Records excerpted from a collection:
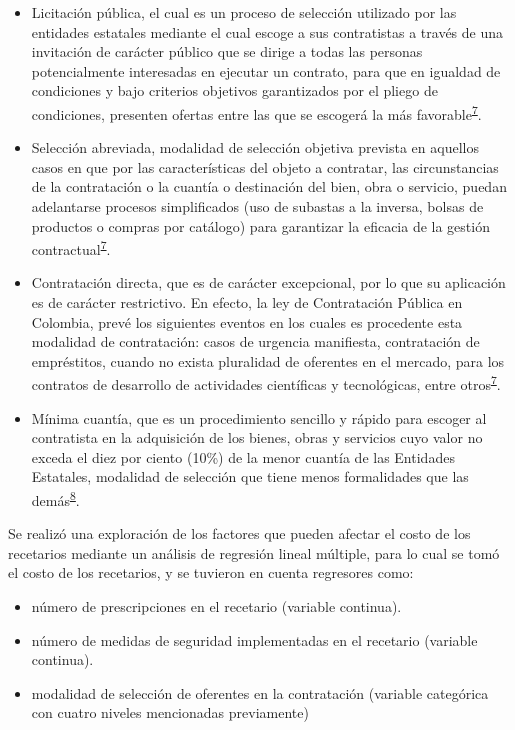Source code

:\documentclass[
]{book}
\begin{document}
\begin{itemize}
\item
  Licitación pública, el cual es un proceso de selección utilizado por las entidades estatales mediante el cual escoge a sus contratistas a través de una invitación de carácter público que se dirige a todas las personas potencialmente interesadas en ejecutar un contrato, para que en igualdad de condiciones y bajo criterios objetivos garantizados por el pliego de condiciones, presenten ofertas entre las que se escogerá la más favorable\textsuperscript{\protect\hyperlink{ref-MinisteriodeRelacionesExteriores2014}{7}}.
\item
  Selección abreviada, modalidad de selección objetiva prevista en aquellos casos en que por las características del objeto a contratar, las circunstancias de la contratación o la cuantía o destinación del bien, obra o servicio, puedan adelantarse procesos simplificados (uso de subastas a la inversa, bolsas de productos o compras por catálogo) para garantizar la eficacia de la gestión contractual\textsuperscript{\protect\hyperlink{ref-MinisteriodeRelacionesExteriores2014}{7}}.
\item
  Contratación directa, que es de carácter excepcional, por lo que su aplicación es de carácter restrictivo. En efecto, la ley de Contratación Pública en Colombia, prevé los siguientes eventos en los cuales es procedente esta modalidad de contratación: casos de urgencia manifiesta, contratación de empréstitos, cuando no exista pluralidad de oferentes en el mercado, para los contratos de desarrollo de actividades científicas y tecnológicas, entre otros\textsuperscript{\protect\hyperlink{ref-MinisteriodeRelacionesExteriores2014}{7}}.
\item
  Mínima cuantía, que es un procedimiento sencillo y rápido para escoger al contratista en la adquisición de los bienes, obras y servicios cuyo valor no exceda el diez por ciento (10\%) de la menor cuantía de las Entidades Estatales, modalidad de selección que tiene menos formalidades que las demás\textsuperscript{\protect\hyperlink{ref-ColombiaCompraEficiente2019}{8}}.
\end{itemize}

Se realizó una exploración de los factores que pueden afectar el costo de los recetarios mediante un análisis de regresión lineal múltiple, para lo cual se tomó el costo de los recetarios, y se tuvieron en cuenta regresores como:

\begin{itemize}
\item
  número de prescripciones en el recetario (variable continua).
\item
  número de medidas de seguridad implementadas en el recetario (variable continua).
\item
  modalidad de selección de oferentes en la contratación (variable categórica con cuatro niveles mencionadas previamente)
\end{itemize}
\end{document}
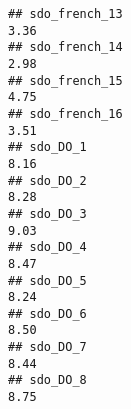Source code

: \documentclass[
]{article}
\begin{document}
\begin{verbatim}
## sdo_french_13                                                                                                                                                                                                                 3.36
## sdo_french_14                                                                                                                                                                                                                 2.98
## sdo_french_15                                                                                                                                                                                                                 4.75
## sdo_french_16                                                                                                                                                                                                                 3.51
## sdo_DO_1                                                                                                                                                                                                                      8.16
## sdo_DO_2                                                                                                                                                                                                                      8.28
## sdo_DO_3                                                                                                                                                                                                                      9.03
## sdo_DO_4                                                                                                                                                                                                                      8.47
## sdo_DO_5                                                                                                                                                                                                                      8.24
## sdo_DO_6                                                                                                                                                                                                                      8.50
## sdo_DO_7                                                                                                                                                                                                                      8.44
## sdo_DO_8                                                                                                                                                                                                                      8.75

\end{verbatim}
\end{document}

(Brief): The lines needed are those in the data above that hold the string "cuantía"; copy each of them.

(Answer to this exercise):
  Selección abreviada, modalidad de selección objetiva prevista en aquellos casos en que por las características del objeto a contratar, las circunstancias de la contratación o la cuantía o destinación del bien, obra o servicio, puedan adelantarse procesos simplificados (uso de subastas a la inversa, bolsas de productos o compras por catálogo) para garantizar la eficacia de la gestión contractual\textsuperscript{\protect\hyperlink{ref-MinisteriodeRelacionesExteriores2014}{7}}.
  Mínima cuantía, que es un procedimiento sencillo y rápido para escoger al contratista en la adquisición de los bienes, obras y servicios cuyo valor no exceda el diez por ciento (10\%) de la menor cuantía de las Entidades Estatales, modalidad de selección que tiene menos formalidades que las demás\textsuperscript{\protect\hyperlink{ref-ColombiaCompraEficiente2019}{8}}.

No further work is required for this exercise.